#### Required work:
The copy you return must match the listing word for word and carry no pictures.

________________________________________

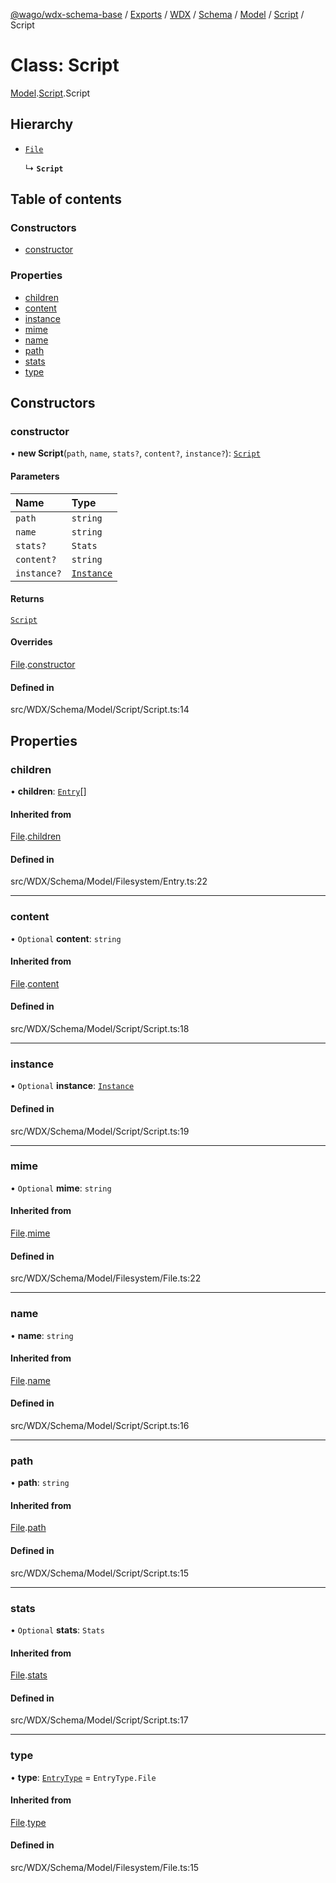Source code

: [@wago/wdx-schema-base](../README.md) / [Exports](../modules.md) / [WDX](../modules/WDX.md) / [Schema](../modules/WDX.Schema.md) / [Model](../modules/WDX.Schema.Model.md) / [Script](../modules/WDX.Schema.Model.Script.md) / Script

# Class: Script

[Model](../modules/WDX.Schema.Model.md).[Script](../modules/WDX.Schema.Model.Script.md).Script

## Hierarchy

- [`File`](WDX.Schema.Model.Filesystem.File.md)

  ↳ **`Script`**

## Table of contents

### Constructors

- [constructor](WDX.Schema.Model.Script.Script.md#constructor)

### Properties

- [children](WDX.Schema.Model.Script.Script.md#children)
- [content](WDX.Schema.Model.Script.Script.md#content)
- [instance](WDX.Schema.Model.Script.Script.md#instance)
- [mime](WDX.Schema.Model.Script.Script.md#mime)
- [name](WDX.Schema.Model.Script.Script.md#name)
- [path](WDX.Schema.Model.Script.Script.md#path)
- [stats](WDX.Schema.Model.Script.Script.md#stats)
- [type](WDX.Schema.Model.Script.Script.md#type)

## Constructors

### constructor

• **new Script**(`path`, `name`, `stats?`, `content?`, `instance?`): [`Script`](WDX.Schema.Model.Script.Script.md)

#### Parameters

| Name | Type |
| :------ | :------ |
| `path` | `string` |
| `name` | `string` |
| `stats?` | `Stats` |
| `content?` | `string` |
| `instance?` | [`Instance`](WDX.Schema.Model.Instance.Instance.md) |

#### Returns

[`Script`](WDX.Schema.Model.Script.Script.md)

#### Overrides

[File](WDX.Schema.Model.Filesystem.File.md).[constructor](WDX.Schema.Model.Filesystem.File.md#constructor)

#### Defined in

src/WDX/Schema/Model/Script/Script.ts:14

## Properties

### children

• **children**: [`Entry`](WDX.Schema.Model.Filesystem.Entry.md)[]

#### Inherited from

[File](WDX.Schema.Model.Filesystem.File.md).[children](WDX.Schema.Model.Filesystem.File.md#children)

#### Defined in

src/WDX/Schema/Model/Filesystem/Entry.ts:22

___

### content

• `Optional` **content**: `string`

#### Inherited from

[File](WDX.Schema.Model.Filesystem.File.md).[content](WDX.Schema.Model.Filesystem.File.md#content)

#### Defined in

src/WDX/Schema/Model/Script/Script.ts:18

___

### instance

• `Optional` **instance**: [`Instance`](WDX.Schema.Model.Instance.Instance.md)

#### Defined in

src/WDX/Schema/Model/Script/Script.ts:19

___

### mime

• `Optional` **mime**: `string`

#### Inherited from

[File](WDX.Schema.Model.Filesystem.File.md).[mime](WDX.Schema.Model.Filesystem.File.md#mime)

#### Defined in

src/WDX/Schema/Model/Filesystem/File.ts:22

___

### name

• **name**: `string`

#### Inherited from

[File](WDX.Schema.Model.Filesystem.File.md).[name](WDX.Schema.Model.Filesystem.File.md#name)

#### Defined in

src/WDX/Schema/Model/Script/Script.ts:16

___

### path

• **path**: `string`

#### Inherited from

[File](WDX.Schema.Model.Filesystem.File.md).[path](WDX.Schema.Model.Filesystem.File.md#path)

#### Defined in

src/WDX/Schema/Model/Script/Script.ts:15

___

### stats

• `Optional` **stats**: `Stats`

#### Inherited from

[File](WDX.Schema.Model.Filesystem.File.md).[stats](WDX.Schema.Model.Filesystem.File.md#stats)

#### Defined in

src/WDX/Schema/Model/Script/Script.ts:17

___

### type

• **type**: [`EntryType`](../enums/WDX.Schema.Model.Filesystem.EntryType.md) = `EntryType.File`

#### Inherited from

[File](WDX.Schema.Model.Filesystem.File.md).[type](WDX.Schema.Model.Filesystem.File.md#type)

#### Defined in

src/WDX/Schema/Model/Filesystem/File.ts:15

________________________________________

#### Problem solution:
Source code

: [@wago/wdx-schema-base](../README.md) / [Exports](../modules.md) / [WDX](../modules/WDX.md) / [Schema](../modules/WDX.Schema.md) / [Model](../modules/WDX.Schema.Model.md) / [Script](../modules/WDX.Schema.Model.Script.md) / Script

# Class: Script

[Model](../modules/WDX.Schema.Model.md).[Script](../modules/WDX.Schema.Model.Script.md).Script

## Hierarchy

- [`File`](WDX.Schema.Model.Filesystem.File.md)

  ↳ **`Script`**

## Table of contents

### Constructors

- [constructor](WDX.Schema.Model.Script.Script.md#constructor)

### Properties

- [children](WDX.Schema.Model.Script.Script.md#children)
- [content](WDX.Schema.Model.Script.Script.md#content)
- [instance](WDX.Schema.Model.Script.Script.md#instance)
- [mime](WDX.Schema.Model.Script.Script.md#mime)
- [name](WDX.Schema.Model.Script.Script.md#name)
- [path](WDX.Schema.Model.Script.Script.md#path)
- [stats](WDX.Schema.Model.Script.Script.md#stats)
- [type](WDX.Schema.Model.Script.Script.md#type)

## Constructors

### constructor

• **new Script**(`path`, `name`, `stats?`, `content?`, `instance?`): [`Script`](WDX.Schema.Model.Script.Script.md)

#### Parameters

| Name | Type |
| :------ | :------ |
| `path` | `string` |
| `name` | `string` |
| `stats?` | `Stats` |
| `content?` | `string` |
| `instance?` | [`Instance`](WDX.Schema.Model.Instance.Instance.md) |

#### Returns

[`Script`](WDX.Schema.Model.Script.Script.md)

#### Overrides

[File](WDX.Schema.Model.Filesystem.File.md).[constructor](WDX.Schema.Model.Filesystem.File.md#constructor)

#### Defined in

src/WDX/Schema/Model/Script/Script.ts:14

## Properties

### children

• **children**: [`Entry`](WDX.Schema.Model.Filesystem.Entry.md)[]

#### Inherited from

[File](WDX.Schema.Model.Filesystem.File.md).[children](WDX.Schema.Model.Filesystem.File.md#children)

#### Defined in

src/WDX/Schema/Model/Filesystem/Entry.ts:22

___

### content

• `Optional` **content**: `string`

#### Inherited from

[File](WDX.Schema.Model.Filesystem.File.md).[content](WDX.Schema.Model.Filesystem.File.md#content)

#### Defined in

src/WDX/Schema/Model/Script/Script.ts:18

___

### instance

• `Optional` **instance**: [`Instance`](WDX.Schema.Model.Instance.Instance.md)

#### Defined in

src/WDX/Schema/Model/Script/Script.ts:19

___

### mime

• `Optional` **mime**: `string`

#### Inherited from

[File](WDX.Schema.Model.Filesystem.File.md).[mime](WDX.Schema.Model.Filesystem.File.md#mime)

#### Defined in

src/WDX/Schema/Model/Filesystem/File.ts:22

___

### name

• **name**: `string`

#### Inherited from

[File](WDX.Schema.Model.Filesystem.File.md).[name](WDX.Schema.Model.Filesystem.File.md#name)

#### Defined in

src/WDX/Schema/Model/Script/Script.ts:16

___

### path

• **path**: `string`

#### Inherited from

[File](WDX.Schema.Model.Filesystem.File.md).[path](WDX.Schema.Model.Filesystem.File.md#path)

#### Defined in

src/WDX/Schema/Model/Script/Script.ts:15

___

### stats

• `Optional` **stats**: `Stats`

#### Inherited from

[File](WDX.Schema.Model.Filesystem.File.md).[stats](WDX.Schema.Model.Filesystem.File.md#stats)

#### Defined in

src/WDX/Schema/Model/Script/Script.ts:17

___

### type

• **type**: [`EntryType`](../enums/WDX.Schema.Model.Filesystem.EntryType.md) = `EntryType.File`

#### Inherited from

[File](WDX.Schema.Model.Filesystem.File.md).[type](WDX.Schema.Model.Filesystem.File.md#type)

#### Defined in

src/WDX/Schema/Model/Filesystem/File.ts:15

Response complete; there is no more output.